O acaso había empezado 15 años atrás, con el nacimiento del “Chile, país ganador”, “con la cultura emprendedora y los valores competitivos del libre mercado, más el discurso triunfalista con que el Régimen Militar la acompañó” (1).  Con los picos de nacionalismo alcanzados en la célebre “Batalla de Moscú”, en 1973, a pocas semanas del asalto al poder e inicio de la dictadura militar, cuando la selección roja obtuvo un empate con la URSS, en la instancia definitoria para el mundial 1974. Y a partir del culto al “éxito” y todo aquello que poblara el santoral neoliberalista de los Chicago Boys. Ahí estaba la figura de la rubicunda Cecilia Bolloco declarando, en 1987, al llegar a Singapur para disputar el Miss Universo “vine para ganar […]. No se puede concursar pensando que no se va a triunfar”. Todo en la idea que “a medida que se implementó y consolidó el proyecto de acelerada modernización neoliberal, los triunfos morales ya no fueron suficientes” (1) 

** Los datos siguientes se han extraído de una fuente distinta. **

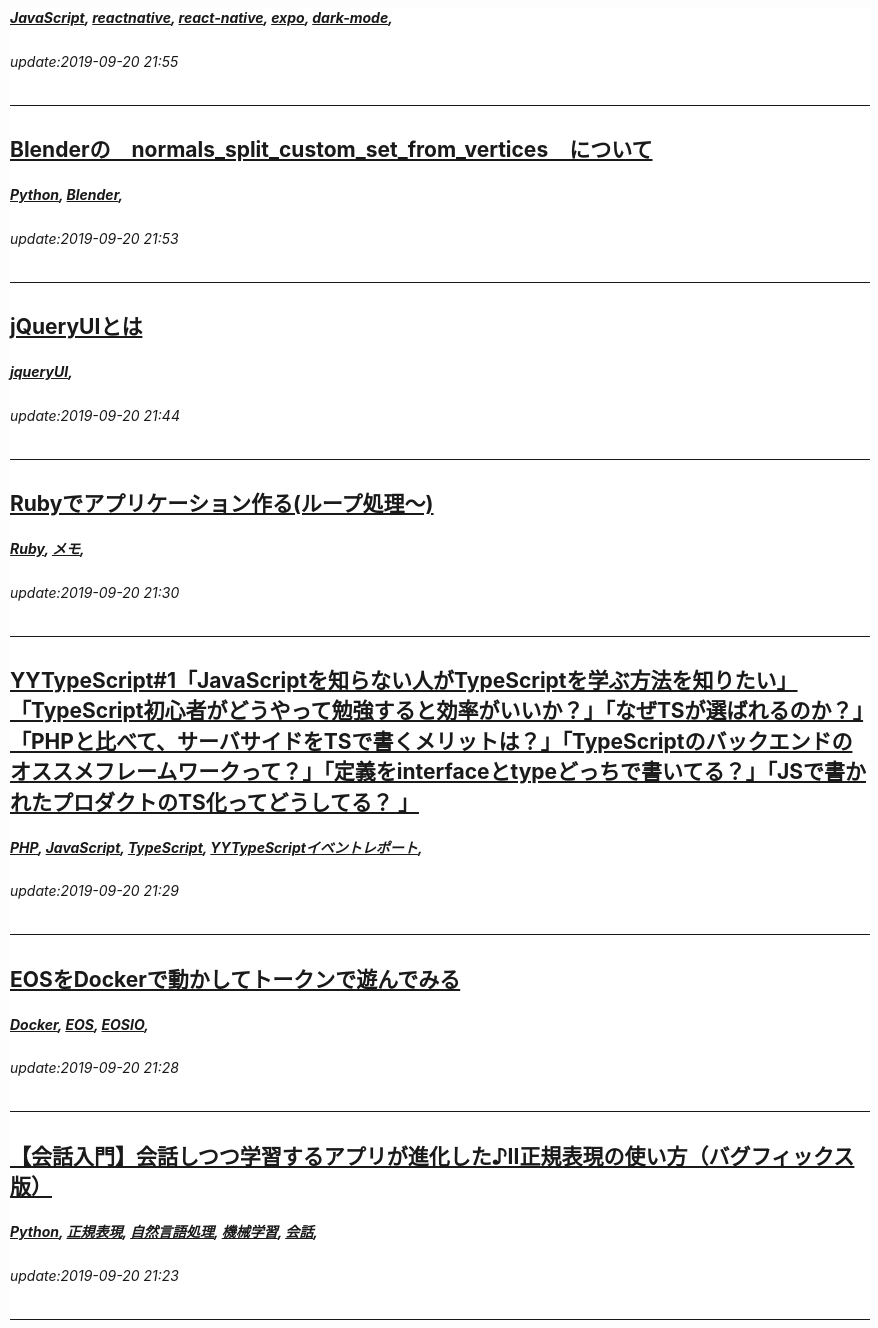 ##### [JavaScript](https://qiita.com/tags/JavaScript), [reactnative](https://qiita.com/tags/reactnative), [react-native](https://qiita.com/tags/react-native), [expo](https://qiita.com/tags/expo), [dark-mode](https://qiita.com/tags/dark-mode), 
###### update:2019-09-20 21:55
---
## [Blenderの　normals_split_custom_set_from_vertices　について](https://qiita.com/iCyP/items/059580c67cc8b794fc54)
##### [Python](https://qiita.com/tags/Python), [Blender](https://qiita.com/tags/Blender), 
###### update:2019-09-20 21:53
---
## [jQueryUIとは](https://qiita.com/puripuri_corgy/items/7cf30f9de14294c78f4b)
##### [jqueryUI](https://qiita.com/tags/jqueryUI), 
###### update:2019-09-20 21:44
---
## [Rubyでアプリケーション作る(ループ処理〜)](https://qiita.com/bomber0522/items/dd46e1aeb2ab055a8b7e)
##### [Ruby](https://qiita.com/tags/Ruby), [メモ](https://qiita.com/tags/メモ), 
###### update:2019-09-20 21:30
---
## [YYTypeScript#1「JavaScriptを知らない人がTypeScriptを学ぶ方法を知りたい」「TypeScript初心者がどうやって勉強すると効率がいいか？」「なぜTSが選ばれるのか？」「PHPと比べて、サーバサイドをTSで書くメリットは？」「TypeScriptのバックエンドのオススメフレームワークって？」「定義をinterfaceとtypeどっちで書いてる？」「JSで書かれたプロダクトのTS化ってどうしてる？ 」](https://qiita.com/suin/items/7116732f2ac5412cdb82)
##### [PHP](https://qiita.com/tags/PHP), [JavaScript](https://qiita.com/tags/JavaScript), [TypeScript](https://qiita.com/tags/TypeScript), [YYTypeScriptイベントレポート](https://qiita.com/tags/YYTypeScriptイベントレポート), 
###### update:2019-09-20 21:29
---
## [EOSをDockerで動かしてトークンで遊んでみる](https://qiita.com/ngo275/items/75ed0c4873a257b3a4a6)
##### [Docker](https://qiita.com/tags/Docker), [EOS](https://qiita.com/tags/EOS), [EOSIO](https://qiita.com/tags/EOSIO), 
###### update:2019-09-20 21:28
---
## [【会話入門】会話しつつ学習するアプリが進化した♪II正規表現の使い方（バグフィックス版）](https://qiita.com/MuAuan/items/f3f99ab4e34f5accbeb6)
##### [Python](https://qiita.com/tags/Python), [正規表現](https://qiita.com/tags/正規表現), [自然言語処理](https://qiita.com/tags/自然言語処理), [機械学習](https://qiita.com/tags/機械学習), [会話](https://qiita.com/tags/会話), 
###### update:2019-09-20 21:23
---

Es imposible no mencionar toda esta película. La cantidad de combustible arrojada en Chile para alimentar el clima de guerra. La violencia en la cancha y fuera de ella, el ataque artero de Ormeño a Branco… Imposible no recordarlo, sobre todo, al observar algunos registros disponibles, por ejemplo, la transmisión de Universidad Católica de Chile TV en los minutos previos al partido definitivo en Maracaná. Resulta muy curioso verlos, en aquella hora sí, invocando la paz: 

 Allí está Julio Martínez, comentando desde estudios, 

–  Nos alegra el clima tranquilo de Río  

– Nos reconforta saber que todo ha sido absolutamente normal hasta llegar al Maracaná, nos reconforta, porque más allá del resultado lo que importa es la normalidad del encuentro… 

Y aquí Milton Milla, reporteando desde la misma cancha, 

– Ha sido un clima cálido, se ha venido abajo ese mito que iba a haber guerra acá 

– En esta misma cancha ocurrió el famoso Maracanazo y en esta misma cancha se recibió hace algunos años la visita de Juan Pablo II 

– Vemos un letrero que dice: “Sigamos los pasos del Rey (Pelé), fútbol sin violencia”. Otro letrero dice: “Nao guerra, esperemos sea así” … 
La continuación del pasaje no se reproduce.